Consumed in the Depths
If you wanna get good at magic, she said, you’ve gotta do something impossible.
Well, that’s how I got here, buried six feet under in the belly of a giant flower in the lightless bowels of the jungle.
I can feel juices slithering down my neck, prickling like a thousand tiny cactus spines.
It’s eating me.
I scream. Itchy! But no one hears. I’m too far down. My home in the treetops where my brothers play with the terrorwings might as well be on the moon, far past the swirling jewel-toned auroradome of the sky.
I scratch and scratch, my nails dragging across the raw gooey patches until I bleed. Then the juice bites.
I can twist in the putrid juices soaking through my pants and setting my butt on fire, but I don’t. Why should I? I tried to do the impossible, and to no one’s surprise but my own stupid ass, I failed.
I haven’t seen the sun in two days now. The moonsilver tattoos wrapping around my wrists are dead and dull, starving the scarab buried in the flesh on my back. It’s too weak to let me conjure even a candle flame, and somewhere in the hubbub of being eaten, I lost my only knife.
They say it’ll take a thousand years for the flower to eat me. I won’t live long enough to find out if that’s true.
So—itchy!
I close my eyes and try to focus like she taught me. I stop writhing for a moment, too tired to move, try to focus—but it’s there, not at the edges, but gnawing at my brain like the juices gnawing at my skin.

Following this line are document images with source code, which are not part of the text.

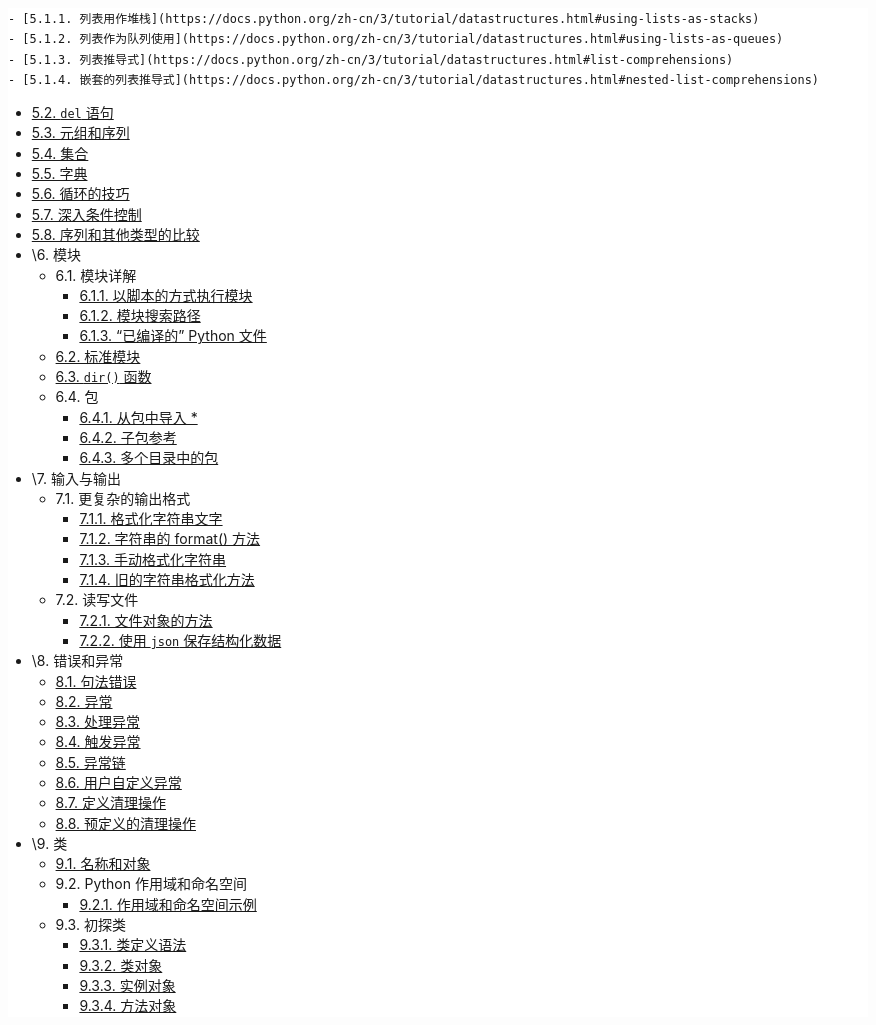     - [5.1.1. 列表用作堆栈](https://docs.python.org/zh-cn/3/tutorial/datastructures.html#using-lists-as-stacks)
    - [5.1.2. 列表作为队列使用](https://docs.python.org/zh-cn/3/tutorial/datastructures.html#using-lists-as-queues)
    - [5.1.3. 列表推导式](https://docs.python.org/zh-cn/3/tutorial/datastructures.html#list-comprehensions)
    - [5.1.4. 嵌套的列表推导式](https://docs.python.org/zh-cn/3/tutorial/datastructures.html#nested-list-comprehensions)
  - [5.2. `del` 语句](https://docs.python.org/zh-cn/3/tutorial/datastructures.html#the-del-statement)
  - [5.3. 元组和序列](https://docs.python.org/zh-cn/3/tutorial/datastructures.html#tuples-and-sequences)
  - [5.4. 集合](https://docs.python.org/zh-cn/3/tutorial/datastructures.html#sets)
  - [5.5. 字典](https://docs.python.org/zh-cn/3/tutorial/datastructures.html#dictionaries)
  - [5.6. 循环的技巧](https://docs.python.org/zh-cn/3/tutorial/datastructures.html#looping-techniques)
  - [5.7. 深入条件控制](https://docs.python.org/zh-cn/3/tutorial/datastructures.html#more-on-conditions)
  - [5.8. 序列和其他类型的比较](https://docs.python.org/zh-cn/3/tutorial/datastructures.html#comparing-sequences-and-other-types)
- \6. 模块
  - 6.1. 模块详解
    - [6.1.1. 以脚本的方式执行模块](https://docs.python.org/zh-cn/3/tutorial/modules.html#executing-modules-as-scripts)
    - [6.1.2. 模块搜索路径](https://docs.python.org/zh-cn/3/tutorial/modules.html#the-module-search-path)
    - [6.1.3. “已编译的” Python 文件](https://docs.python.org/zh-cn/3/tutorial/modules.html#compiled-python-files)
  - [6.2. 标准模块](https://docs.python.org/zh-cn/3/tutorial/modules.html#standard-modules)
  - [6.3. `dir()` 函数](https://docs.python.org/zh-cn/3/tutorial/modules.html#the-dir-function)
  - 6.4. 包
    - [6.4.1. 从包中导入 *](https://docs.python.org/zh-cn/3/tutorial/modules.html#importing-from-a-package)
    - [6.4.2. 子包参考](https://docs.python.org/zh-cn/3/tutorial/modules.html#intra-package-references)
    - [6.4.3. 多个目录中的包](https://docs.python.org/zh-cn/3/tutorial/modules.html#packages-in-multiple-directories)
- \7. 输入与输出
  - 7.1. 更复杂的输出格式
    - [7.1.1. 格式化字符串文字](https://docs.python.org/zh-cn/3/tutorial/inputoutput.html#formatted-string-literals)
    - [7.1.2. 字符串的 format() 方法](https://docs.python.org/zh-cn/3/tutorial/inputoutput.html#the-string-format-method)
    - [7.1.3. 手动格式化字符串](https://docs.python.org/zh-cn/3/tutorial/inputoutput.html#manual-string-formatting)
    - [7.1.4. 旧的字符串格式化方法](https://docs.python.org/zh-cn/3/tutorial/inputoutput.html#old-string-formatting)
  - 7.2. 读写文件
    - [7.2.1. 文件对象的方法](https://docs.python.org/zh-cn/3/tutorial/inputoutput.html#methods-of-file-objects)
    - [7.2.2. 使用 `json` 保存结构化数据](https://docs.python.org/zh-cn/3/tutorial/inputoutput.html#saving-structured-data-with-json)
- \8. 错误和异常
  - [8.1. 句法错误](https://docs.python.org/zh-cn/3/tutorial/errors.html#syntax-errors)
  - [8.2. 异常](https://docs.python.org/zh-cn/3/tutorial/errors.html#exceptions)
  - [8.3. 处理异常](https://docs.python.org/zh-cn/3/tutorial/errors.html#handling-exceptions)
  - [8.4. 触发异常](https://docs.python.org/zh-cn/3/tutorial/errors.html#raising-exceptions)
  - [8.5. 异常链](https://docs.python.org/zh-cn/3/tutorial/errors.html#exception-chaining)
  - [8.6. 用户自定义异常](https://docs.python.org/zh-cn/3/tutorial/errors.html#user-defined-exceptions)
  - [8.7. 定义清理操作](https://docs.python.org/zh-cn/3/tutorial/errors.html#defining-clean-up-actions)
  - [8.8. 预定义的清理操作](https://docs.python.org/zh-cn/3/tutorial/errors.html#predefined-clean-up-actions)
- \9. 类
  - [9.1. 名称和对象](https://docs.python.org/zh-cn/3/tutorial/classes.html#a-word-about-names-and-objects)
  - 9.2. Python 作用域和命名空间
    - [9.2.1. 作用域和命名空间示例](https://docs.python.org/zh-cn/3/tutorial/classes.html#scopes-and-namespaces-example)
  - 9.3. 初探类
    - [9.3.1. 类定义语法](https://docs.python.org/zh-cn/3/tutorial/classes.html#class-definition-syntax)
    - [9.3.2. 类对象](https://docs.python.org/zh-cn/3/tutorial/classes.html#class-objects)
    - [9.3.3. 实例对象](https://docs.python.org/zh-cn/3/tutorial/classes.html#instance-objects)
    - [9.3.4. 方法对象](https://docs.python.org/zh-cn/3/tutorial/classes.html#method-objects)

The blazing corelight at my heart slowly burns away the distractions. Its power warms the cold biometal that makes up my left side. I fade from this world. Instead of darkness pressing me, there is light. I lay curled in a cage of acid pink light. Blue and copper kapok trees emerge in my mind as towering columns of twisted blue and copper lines. Feather ferns glow pale white. And above me, a dragonfox: brilliant yellow-white, like the sun.
I settle. This is right. I will die soon, but I will be connected to the world as I do.
Embraced by light as I am, I do not hear the scratching, or the trills, or the squawks. I do not feel the flower tremble as tiny needle-like teeth rip and tear at its flesh.
But suddenly, heat and humidity slaps me like a hot wet towel and I fall into darkness for an eternity.
Crunch. The feather ferns don’t soften my fall. My arm snaps over a kapok root hidden in the darkness.
But then a small dragonfox, lit up from the glands within its throat, jumps on my chest and chirps.
Little dragonfox, I say, why are you here?
It closes its eyes and hums, and the jungle around me glows again, like when I was being eaten by the flower. The dragonfox scurries around my neck, then tugs at my shirt.
Little dragonfox, dryad guide or shifted giant, no one knows. But one thing I remember as I follow the little dragonfox through the jungle: I didn’t master magic today, but I certainly learned a little more that day of someone who has.